(Collected data entries)

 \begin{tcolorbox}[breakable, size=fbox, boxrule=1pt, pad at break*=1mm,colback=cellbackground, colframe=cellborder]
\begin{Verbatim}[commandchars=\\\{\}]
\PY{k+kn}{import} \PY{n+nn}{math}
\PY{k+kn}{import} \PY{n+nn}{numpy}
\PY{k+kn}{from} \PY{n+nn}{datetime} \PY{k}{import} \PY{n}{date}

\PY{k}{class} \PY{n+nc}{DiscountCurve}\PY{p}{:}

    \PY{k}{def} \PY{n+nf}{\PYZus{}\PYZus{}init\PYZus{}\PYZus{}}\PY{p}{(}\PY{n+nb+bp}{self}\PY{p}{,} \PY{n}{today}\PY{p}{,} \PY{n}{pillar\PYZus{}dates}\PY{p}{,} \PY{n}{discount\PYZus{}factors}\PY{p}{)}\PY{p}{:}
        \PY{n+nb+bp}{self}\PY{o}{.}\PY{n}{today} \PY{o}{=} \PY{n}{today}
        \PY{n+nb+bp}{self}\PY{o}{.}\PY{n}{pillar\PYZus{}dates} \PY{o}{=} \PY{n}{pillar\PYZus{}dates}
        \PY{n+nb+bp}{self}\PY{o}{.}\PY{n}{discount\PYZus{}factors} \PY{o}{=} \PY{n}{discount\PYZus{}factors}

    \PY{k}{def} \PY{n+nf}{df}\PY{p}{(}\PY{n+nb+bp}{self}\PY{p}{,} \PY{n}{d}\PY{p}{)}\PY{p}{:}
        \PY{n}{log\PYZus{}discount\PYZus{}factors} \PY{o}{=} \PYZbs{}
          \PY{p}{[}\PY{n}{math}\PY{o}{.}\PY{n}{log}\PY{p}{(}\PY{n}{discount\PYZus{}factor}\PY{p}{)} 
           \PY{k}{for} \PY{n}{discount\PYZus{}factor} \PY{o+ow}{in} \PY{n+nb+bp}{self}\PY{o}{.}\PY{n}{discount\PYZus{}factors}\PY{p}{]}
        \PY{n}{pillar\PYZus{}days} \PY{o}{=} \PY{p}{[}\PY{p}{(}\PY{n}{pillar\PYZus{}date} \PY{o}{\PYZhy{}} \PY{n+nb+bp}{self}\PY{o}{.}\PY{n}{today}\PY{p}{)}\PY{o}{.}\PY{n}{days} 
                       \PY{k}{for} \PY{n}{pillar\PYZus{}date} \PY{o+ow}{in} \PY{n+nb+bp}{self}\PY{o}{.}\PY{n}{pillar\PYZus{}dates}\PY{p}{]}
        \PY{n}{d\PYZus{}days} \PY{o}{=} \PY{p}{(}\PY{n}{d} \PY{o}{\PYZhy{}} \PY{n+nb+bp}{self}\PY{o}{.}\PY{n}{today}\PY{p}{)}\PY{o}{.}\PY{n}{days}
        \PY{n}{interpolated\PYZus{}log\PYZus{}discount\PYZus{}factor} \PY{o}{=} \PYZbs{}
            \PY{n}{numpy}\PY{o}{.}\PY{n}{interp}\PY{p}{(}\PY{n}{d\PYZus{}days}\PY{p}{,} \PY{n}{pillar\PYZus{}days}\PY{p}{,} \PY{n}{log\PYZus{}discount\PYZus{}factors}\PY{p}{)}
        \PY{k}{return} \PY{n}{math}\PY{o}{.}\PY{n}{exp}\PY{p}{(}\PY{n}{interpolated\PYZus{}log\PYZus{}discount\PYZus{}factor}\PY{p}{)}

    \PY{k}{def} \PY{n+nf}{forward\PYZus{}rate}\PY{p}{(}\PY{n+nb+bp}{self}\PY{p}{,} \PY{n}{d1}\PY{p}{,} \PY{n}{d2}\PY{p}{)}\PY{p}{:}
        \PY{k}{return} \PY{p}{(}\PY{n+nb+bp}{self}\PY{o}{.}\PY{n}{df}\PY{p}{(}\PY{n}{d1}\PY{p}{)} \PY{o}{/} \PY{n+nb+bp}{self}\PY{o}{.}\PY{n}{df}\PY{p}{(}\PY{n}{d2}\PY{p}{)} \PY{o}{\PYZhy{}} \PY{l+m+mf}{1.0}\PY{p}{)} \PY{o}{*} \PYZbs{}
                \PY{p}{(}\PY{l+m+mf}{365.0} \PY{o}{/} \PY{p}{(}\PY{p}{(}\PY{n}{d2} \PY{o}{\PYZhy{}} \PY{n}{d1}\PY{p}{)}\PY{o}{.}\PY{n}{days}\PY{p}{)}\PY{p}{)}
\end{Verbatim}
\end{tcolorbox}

**EXERCISE INSTRUCTIONS:**
Each entry is to be retyped exactly as it appears.

**ANSWER TO THIS EXERCISE:**
 \begin{tcolorbox}[breakable, size=fbox, boxrule=1pt, pad at break*=1mm,colback=cellbackground, colframe=cellborder]
\begin{Verbatim}[commandchars=\\\{\}]
\PY{k+kn}{import} \PY{n+nn}{math}
\PY{k+kn}{import} \PY{n+nn}{numpy}
\PY{k+kn}{from} \PY{n+nn}{datetime} \PY{k}{import} \PY{n}{date}

\PY{k}{class} \PY{n+nc}{DiscountCurve}\PY{p}{:}

    \PY{k}{def} \PY{n+nf}{\PYZus{}\PYZus{}init\PYZus{}\PYZus{}}\PY{p}{(}\PY{n+nb+bp}{self}\PY{p}{,} \PY{n}{today}\PY{p}{,} \PY{n}{pillar\PYZus{}dates}\PY{p}{,} \PY{n}{discount\PYZus{}factors}\PY{p}{)}\PY{p}{:}
        \PY{n+nb+bp}{self}\PY{o}{.}\PY{n}{today} \PY{o}{=} \PY{n}{today}
        \PY{n+nb+bp}{self}\PY{o}{.}\PY{n}{pillar\PYZus{}dates} \PY{o}{=} \PY{n}{pillar\PYZus{}dates}
        \PY{n+nb+bp}{self}\PY{o}{.}\PY{n}{discount\PYZus{}factors} \PY{o}{=} \PY{n}{discount\PYZus{}factors}

    \PY{k}{def} \PY{n+nf}{df}\PY{p}{(}\PY{n+nb+bp}{self}\PY{p}{,} \PY{n}{d}\PY{p}{)}\PY{p}{:}
        \PY{n}{log\PYZus{}discount\PYZus{}factors} \PY{o}{=} \PYZbs{}
          \PY{p}{[}\PY{n}{math}\PY{o}{.}\PY{n}{log}\PY{p}{(}\PY{n}{discount\PYZus{}factor}\PY{p}{)} 
           \PY{k}{for} \PY{n}{discount\PYZus{}factor} \PY{o+ow}{in} \PY{n+nb+bp}{self}\PY{o}{.}\PY{n}{discount\PYZus{}factors}\PY{p}{]}
        \PY{n}{pillar\PYZus{}days} \PY{o}{=} \PY{p}{[}\PY{p}{(}\PY{n}{pillar\PYZus{}date} \PY{o}{\PYZhy{}} \PY{n+nb+bp}{self}\PY{o}{.}\PY{n}{today}\PY{p}{)}\PY{o}{.}\PY{n}{days} 
                       \PY{k}{for} \PY{n}{pillar\PYZus{}date} \PY{o+ow}{in} \PY{n+nb+bp}{self}\PY{o}{.}\PY{n}{pillar\PYZus{}dates}\PY{p}{]}
        \PY{n}{d\PYZus{}days} \PY{o}{=} \PY{p}{(}\PY{n}{d} \PY{o}{\PYZhy{}} \PY{n+nb+bp}{self}\PY{o}{.}\PY{n}{today}\PY{p}{)}\PY{o}{.}\PY{n}{days}
        \PY{n}{interpolated\PYZus{}log\PYZus{}discount\PYZus{}factor} \PY{o}{=} \PYZbs{}
            \PY{n}{numpy}\PY{o}{.}\PY{n}{interp}\PY{p}{(}\PY{n}{d\PYZus{}days}\PY{p}{,} \PY{n}{pillar\PYZus{}days}\PY{p}{,} \PY{n}{log\PYZus{}discount\PYZus{}factors}\PY{p}{)}
        \PY{k}{return} \PY{n}{math}\PY{o}{.}\PY{n}{exp}\PY{p}{(}\PY{n}{interpolated\PYZus{}log\PYZus{}discount\PYZus{}factor}\PY{p}{)}

    \PY{k}{def} \PY{n+nf}{forward\PYZus{}rate}\PY{p}{(}\PY{n+nb+bp}{self}\PY{p}{,} \PY{n}{d1}\PY{p}{,} \PY{n}{d2}\PY{p}{)}\PY{p}{:}
        \PY{k}{return} \PY{p}{(}\PY{n+nb+bp}{self}\PY{o}{.}\PY{n}{df}\PY{p}{(}\PY{n}{d1}\PY{p}{)} \PY{o}{/} \PY{n+nb+bp}{self}\PY{o}{.}\PY{n}{df}\PY{p}{(}\PY{n}{d2}\PY{p}{)} \PY{o}{\PYZhy{}} \PY{l+m+mf}{1.0}\PY{p}{)} \PY{o}{*} \PYZbs{}
                \PY{p}{(}\PY{l+m+mf}{365.0} \PY{o}{/} \PY{p}{(}\PY{p}{(}\PY{n}{d2} \PY{o}{\PYZhy{}} \PY{n}{d1}\PY{p}{)}\PY{o}{.}\PY{n}{days}\PY{p}{)}\PY{p}{)}
\end{Verbatim}
\end{tcolorbox}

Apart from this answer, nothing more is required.